(Excerpts from a dataset)

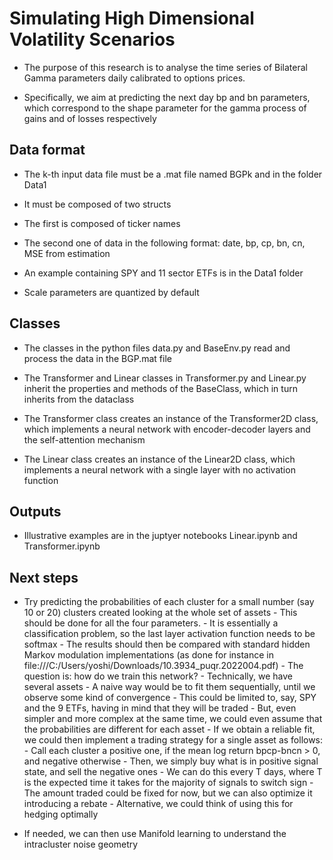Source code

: # Simulating High Dimensional Volatility Scenarios

- The purpose of this research is to analyse the time series of Bilateral Gamma parameters daily calibrated to options prices.

- Specifically, we aim at predicting the next day bp and bn parameters, which correspond to the shape parameter for the gamma process of gains and of losses respectively

## Data format

- The k-th input data file must be a .mat file named BGPk and in the folder Data1

- It must be composed of two structs

- The first is composed of ticker names

- The second one of data in the following format: date, bp, cp, bn, cn, MSE from estimation

- An example containing SPY and 11 sector ETFs is in the Data1 folder

- Scale parameters are quantized by default

## Classes

- The classes in the python files data.py and BaseEnv.py read and process the data in the BGP.mat file

- The Transformer and Linear classes in Transformer.py and Linear.py inherit the properties and methods of the BaseClass, which in turn inherits from the dataclass

- The Transformer class creates an instance of the Transformer2D class, which implements a neural network with encoder-decoder layers and the self-attention mechanism

- The Linear class creates an instance of the Linear2D class, which implements a neural network with a single layer with no activation function

## Outputs

- Illustrative examples are in the juptyer notebooks Linear.ipynb and Transformer.ipynb

## Next steps

- Try predicting the probabilities of each cluster for a small number (say 10 or 20) clusters created looking at the whole set of assets
      - This should be done for all the four parameters.
      - It is essentially a classification problem, so the last layer activation function needs to be softmax
      - The results should then be compared with standard hidden Markov modulation implementations (as done for instance in file:///C:/Users/yoshi/Downloads/10.3934_puqr.2022004.pdf)
      - The question is: how do we train this network?
          - Technically, we have several assets
          - A naive way would be to fit them sequentially, until we observe some kind of convergence
          - This could be limited to, say, SPY and the 9 ETFs, having in mind that they will be traded
          - But, even simpler and more complex at the same time, we could even assume that the probabilities are different for each asset
      - If we obtain a reliable fit, we could then implement a trading strategy for a single asset as follows:
          - Call each cluster a positive one, if the mean log return bpcp-bncn > 0, and negative otherwise
          - Then, we simply buy what is in positive signal state, and sell the negative ones
          - We can do this every T days, where T is the expected time it takes for the majority of signals to switch sign
          - The amount traded could be fixed for now, but we can also optimize it introducing a rebate
      - Alternative, we could think of using this for hedging optimally

- If needed, we can then use Manifold learning to understand the intracluster noise geometry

◆ Task prompt: Every line above should be duplicated exactly; the pictures are to be left out.

◆ Solution below:
Source code

: # Simulating High Dimensional Volatility Scenarios

- The purpose of this research is to analyse the time series of Bilateral Gamma parameters daily calibrated to options prices.

- Specifically, we aim at predicting the next day bp and bn parameters, which correspond to the shape parameter for the gamma process of gains and of losses respectively

## Data format

- The k-th input data file must be a .mat file named BGPk and in the folder Data1

- It must be composed of two structs

- The first is composed of ticker names

- The second one of data in the following format: date, bp, cp, bn, cn, MSE from estimation

- An example containing SPY and 11 sector ETFs is in the Data1 folder

- Scale parameters are quantized by default

## Classes

- The classes in the python files data.py and BaseEnv.py read and process the data in the BGP.mat file

- The Transformer and Linear classes in Transformer.py and Linear.py inherit the properties and methods of the BaseClass, which in turn inherits from the dataclass

- The Transformer class creates an instance of the Transformer2D class, which implements a neural network with encoder-decoder layers and the self-attention mechanism

- The Linear class creates an instance of the Linear2D class, which implements a neural network with a single layer with no activation function

## Outputs

- Illustrative examples are in the juptyer notebooks Linear.ipynb and Transformer.ipynb

## Next steps

- Try predicting the probabilities of each cluster for a small number (say 10 or 20) clusters created looking at the whole set of assets
      - This should be done for all the four parameters.
      - It is essentially a classification problem, so the last layer activation function needs to be softmax
      - The results should then be compared with standard hidden Markov modulation implementations (as done for instance in file:///C:/Users/yoshi/Downloads/10.3934_puqr.2022004.pdf)
      - The question is: how do we train this network?
          - Technically, we have several assets
          - A naive way would be to fit them sequentially, until we observe some kind of convergence
          - This could be limited to, say, SPY and the 9 ETFs, having in mind that they will be traded
          - But, even simpler and more complex at the same time, we could even assume that the probabilities are different for each asset
      - If we obtain a reliable fit, we could then implement a trading strategy for a single asset as follows:
          - Call each cluster a positive one, if the mean log return bpcp-bncn > 0, and negative otherwise
          - Then, we simply buy what is in positive signal state, and sell the negative ones
          - We can do this every T days, where T is the expected time it takes for the majority of signals to switch sign
          - The amount traded could be fixed for now, but we can also optimize it introducing a rebate
      - Alternative, we could think of using this for hedging optimally

- If needed, we can then use Manifold learning to understand the intracluster noise geometry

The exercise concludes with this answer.